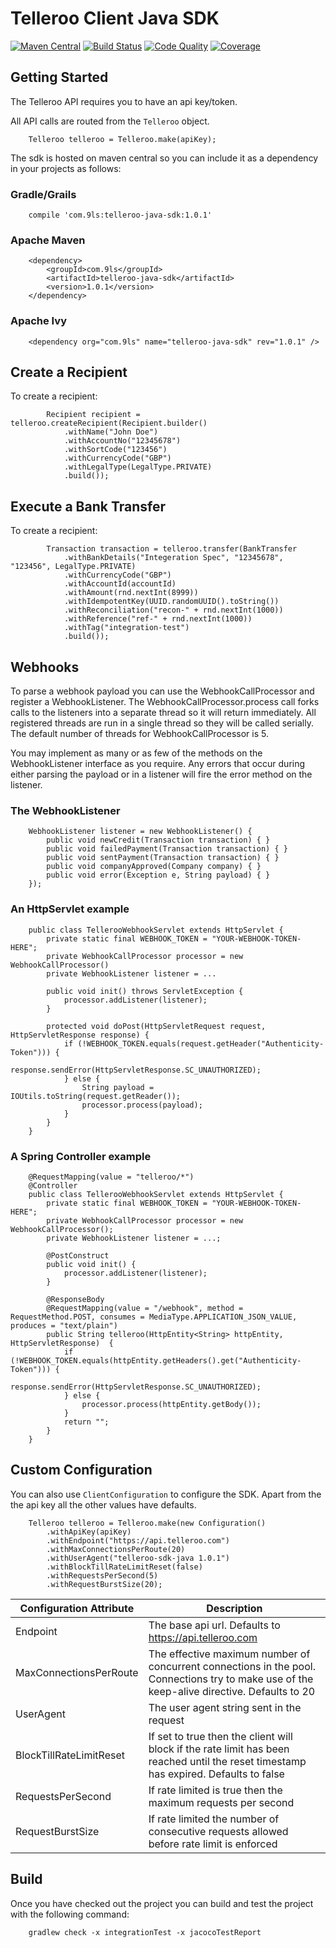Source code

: # Telleroo Client Java SDK

[![Maven Central](https://maven-badges.herokuapp.com/maven-central/com.9ls/telleroo-java-sdk/badge.svg)](https://maven-badges.herokuapp.com/maven-central/com.9ls/telleroo-java-sdk)
[![Build Status](https://api.travis-ci.org/nine-lives/telleroo-sdk-java.png)](https://travis-ci.org/nine-lives/telleroo-sdk-java)
[![Code Quality](https://api.codacy.com/project/badge/grade/d289b210b4b94dc69384622a5732bb05)](https://www.codacy.com/app/nine-lives/telleroo-sdk-java)
[![Coverage](https://api.codacy.com/project/badge/coverage/d289b210b4b94dc69384622a5732bb05)](https://www.codacy.com/app/nine-lives/telleroo-sdk-java)

## Getting Started

The Telleroo API requires you to have an api key/token. 

All API calls are routed from the `Telleroo` object.

```
    Telleroo telleroo = Telleroo.make(apiKey);
```

The sdk is hosted on maven central so you can include it as a dependency 
in your projects as follows:

### Gradle/Grails
```
    compile 'com.9ls:telleroo-java-sdk:1.0.1'
```

### Apache Maven
```
    <dependency>
        <groupId>com.9ls</groupId>
        <artifactId>telleroo-java-sdk</artifactId>
        <version>1.0.1</version>
    </dependency>
```

### Apache Ivy
```
    <dependency org="com.9ls" name="telleroo-java-sdk" rev="1.0.1" />
```

## Create a Recipient

To create a recipient:

```
        Recipient recipient = telleroo.createRecipient(Recipient.builder()
            .withName("John Doe")
            .withAccountNo("12345678")
            .withSortCode("123456")
            .withCurrencyCode("GBP")
            .withLegalType(LegalType.PRIVATE)
            .build());
```

## Execute a Bank Transfer

To create a recipient:

```
        Transaction transaction = telleroo.transfer(BankTransfer
            .withBankDetails("Integeration Spec", "12345678", "123456", LegalType.PRIVATE)
            .withCurrencyCode("GBP")
            .withAccountId(accountId)
            .withAmount(rnd.nextInt(8999))
            .withIdempotentKey(UUID.randomUUID().toString())
            .withReconciliation("recon-" + rnd.nextInt(1000))
            .withReference("ref-" + rnd.nextInt(1000))
            .withTag("integration-test")
            .build());
```

## Webhooks

To parse a webhook payload you can use the WebhookCallProcessor and register a WebhookListener. 
The WebhookCallProcessor.process call forks calls to the listeners into a separate thread so it will return
immediately. All registered threads are run in a single thread so they will be called serially. The default 
number of threads for WebhookCallProcessor is 5.

You may implement as many or as few of the methods on the WebhookListener interface as you require. Any errors
that occur during either parsing the payload or in a listener will fire the error method on the listener.  

### The WebhookListener

```
    WebhookListener listener = new WebhookListener() {
        public void newCredit(Transaction transaction) { }
        public void failedPayment(Transaction transaction) { }
        public void sentPayment(Transaction transaction) { }
        public void companyApproved(Company company) { }
        public void error(Exception e, String payload) { }
    });
```

### An HttpServlet example
```
    public class TellerooWebhookServlet extends HttpServlet {
        private static final WEBHOOK_TOKEN = "YOUR-WEBHOOK-TOKEN-HERE";
        private WebhookCallProcessor processor = new WebhookCallProcessor()
        private WebhookListener listener = ...

        public void init() throws ServletException {
            processor.addListener(listener);
        }
    
        protected void doPost(HttpServletRequest request, HttpServletResponse response) {
            if (!WEBHOOK_TOKEN.equals(request.getHeader("Authenticity-Token"))) {
               response.sendError(HttpServletResponse.SC_UNAUTHORIZED);
            } else {
                String payload = IOUtils.toString(request.getReader());
                processor.process(payload);
            }
        }
    }
``` 

### A Spring Controller example
```
    @RequestMapping(value = "telleroo/*")
    @Controller
    public class TellerooWebhookServlet extends HttpServlet {
        private static final WEBHOOK_TOKEN = "YOUR-WEBHOOK-TOKEN-HERE";
        private WebhookCallProcessor processor = new WebhookCallProcessor();
        private WebhookListener listener = ...;

        @PostConstruct
        public void init() {
            processor.addListener(listener);
        }
    
        @ResponseBody
        @RequestMapping(value = "/webhook", method = RequestMethod.POST, consumes = MediaType.APPLICATION_JSON_VALUE, produces = "text/plain")
        public String telleroo(HttpEntity<String> httpEntity, HttpServletResponse)  {
            if (!WEBHOOK_TOKEN.equals(httpEntity.getHeaders().get("Authenticity-Token"))) {
               response.sendError(HttpServletResponse.SC_UNAUTHORIZED);
            } else {
                processor.process(httpEntity.getBody());
            }
            return "";
        }
    }
``` 

## Custom Configuration

You can also use `ClientConfiguration` to configure the SDK. Apart
from the the api key all the other values have defaults.

```
    Telleroo telleroo = Telleroo.make(new Configuration()
        .withApiKey(apiKey)
        .withEndpoint("https://api.telleroo.com")
        .withMaxConnectionsPerRoute(20)
        .withUserAgent("telleroo-sdk-java 1.0.1")
        .withBlockTillRateLimitReset(false)
        .withRequestsPerSecond(5)
        .withRequestBurstSize(20);
```

| Configuration Attribute | Description |
| ----------------------- | ----------- |
| Endpoint | The base api url. Defaults to https://api.telleroo.com |
| MaxConnectionsPerRoute | The effective maximum number of concurrent connections in the pool. Connections try to make use of the keep-alive directive. Defaults to 20
| UserAgent | The user agent string sent in the request
| BlockTillRateLimitReset | If set to true then the client will block if the rate limit has been reached until the reset timestamp has expired. Defaults to false
| RequestsPerSecond | If rate limited is true then the maximum requests per second 
| RequestBurstSize | If rate limited the number of consecutive requests allowed before rate limit is enforced 


## Build

Once you have checked out the project you can build and test the project with the following command:

```
    gradlew check -x integrationTest -x jacocoTestReport
```

 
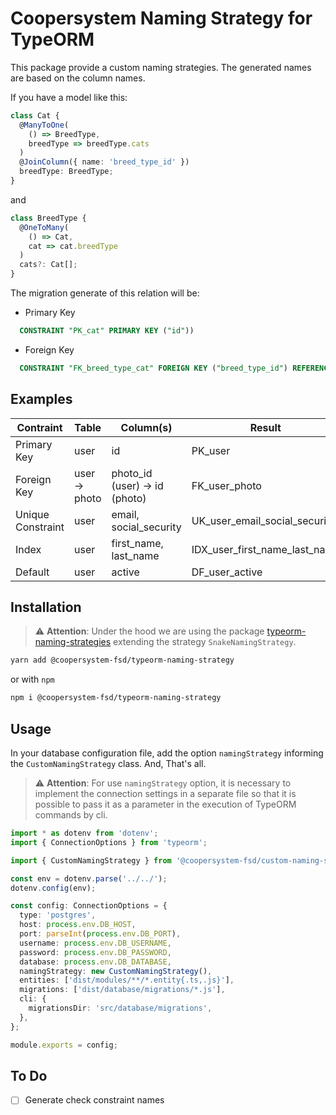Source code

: # Coopersystem Naming Strategy for TypeORM

This package provide a custom naming strategies. The generated names are based on the column names.

If you have a model like this:

```ts
class Cat {
  @ManyToOne(
    () => BreedType,
    breedType => breedType.cats
  )
  @JoinColumn({ name: 'breed_type_id' })
  breedType: BreedType;
}
```

and

```ts
class BreedType {
  @OneToMany(
    () => Cat,
    cat => cat.breedType
  )
  cats?: Cat[];
}
```

The migration generate of this relation will be:

- Primary Key

```sql
  CONSTRAINT "PK_cat" PRIMARY KEY ("id"))
```

- Foreign Key

```sql
  CONSTRAINT "FK_breed_type_cat" FOREIGN KEY ("breed_type_id") REFERENCES "breed_type"("id")
```

## Examples

| Contraint         | Table         | Column(s)                     | Result                        |
|-------------------|---------------|-------------------------------|-------------------------------|
| Primary Key       | user          | id                            | PK_user                       |
| Foreign Key       | user -> photo | photo_id (user) -> id (photo) | FK_user_photo                 |
| Unique Constraint | user          | email, social_security        | UK_user_email_social_security |
| Index             | user          | first_name, last_name         | IDX_user_first_name_last_name |
| Default           | user          | active                        | DF_user_active                |

## Installation

> :warning: **Attention**: Under the hood we are using the package [typeorm-naming-strategies](https://github.com/tonivj5/typeorm-naming-strategies#readme) extending the strategy `SnakeNamingStrategy`.

```sh
yarn add @coopersystem-fsd/typeorm-naming-strategy
```

or with `npm`

```sh
npm i @coopersystem-fsd/typeorm-naming-strategy
```

## Usage

In your database configuration file, add the option `namingStrategy` informing the `CustomNamingStrategy` class. And, That's all.

> :warning: **Attention**: For use `namingStrategy` option, it is necessary to implement the connection settings in a separate file so that it is possible to pass it as a parameter in the execution of TypeORM commands by cli.

```ts
import * as dotenv from 'dotenv';
import { ConnectionOptions } from 'typeorm';

import { CustomNamingStrategy } from '@coopersystem-fsd/custom-naming-strategy';

const env = dotenv.parse('../../');
dotenv.config(env);

const config: ConnectionOptions = {
  type: 'postgres',
  host: process.env.DB_HOST,
  port: parseInt(process.env.DB_PORT),
  username: process.env.DB_USERNAME,
  password: process.env.DB_PASSWORD,
  database: process.env.DB_DATABASE,
  namingStrategy: new CustomNamingStrategy(),
  entities: ['dist/modules/**/*.entity{.ts,.js}'],
  migrations: ['dist/database/migrations/*.js'],
  cli: {
    migrationsDir: 'src/database/migrations',
  },
};

module.exports = config;
```

## To Do

- [ ] Generate check constraint names
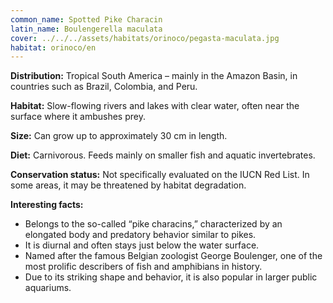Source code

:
 ```yaml
---
common_name: Spotted Pike Characin
latin_name: Boulengerella maculata
cover: ../../../assets/habitats/orinoco/pegasta-maculata.jpg
habitat: orinoco/en
---
```

**Distribution:** Tropical South America – mainly in the Amazon Basin, in countries such as Brazil, Colombia, and Peru.  

**Habitat:** Slow-flowing rivers and lakes with clear water, often near the surface where it ambushes prey.  

**Size:** Can grow up to approximately 30 cm in length.  

**Diet:** Carnivorous. Feeds mainly on smaller fish and aquatic invertebrates.  

**Conservation status:** Not specifically evaluated on the IUCN Red List. In some areas, it may be threatened by habitat degradation.  

**Interesting facts:**  
- Belongs to the so-called “pike characins,” characterized by an elongated body and predatory behavior similar to pikes.  
- It is diurnal and often stays just below the water surface.  
- Named after the famous Belgian zoologist George Boulenger, one of the most prolific describers of fish and amphibians in history.  
- Due to its striking shape and behavior, it is also popular in larger public aquariums.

» Exercise requirements:
Please give the number of lines in the listing above where "badge" appears, and nothing else.

» Result of this exercise:
3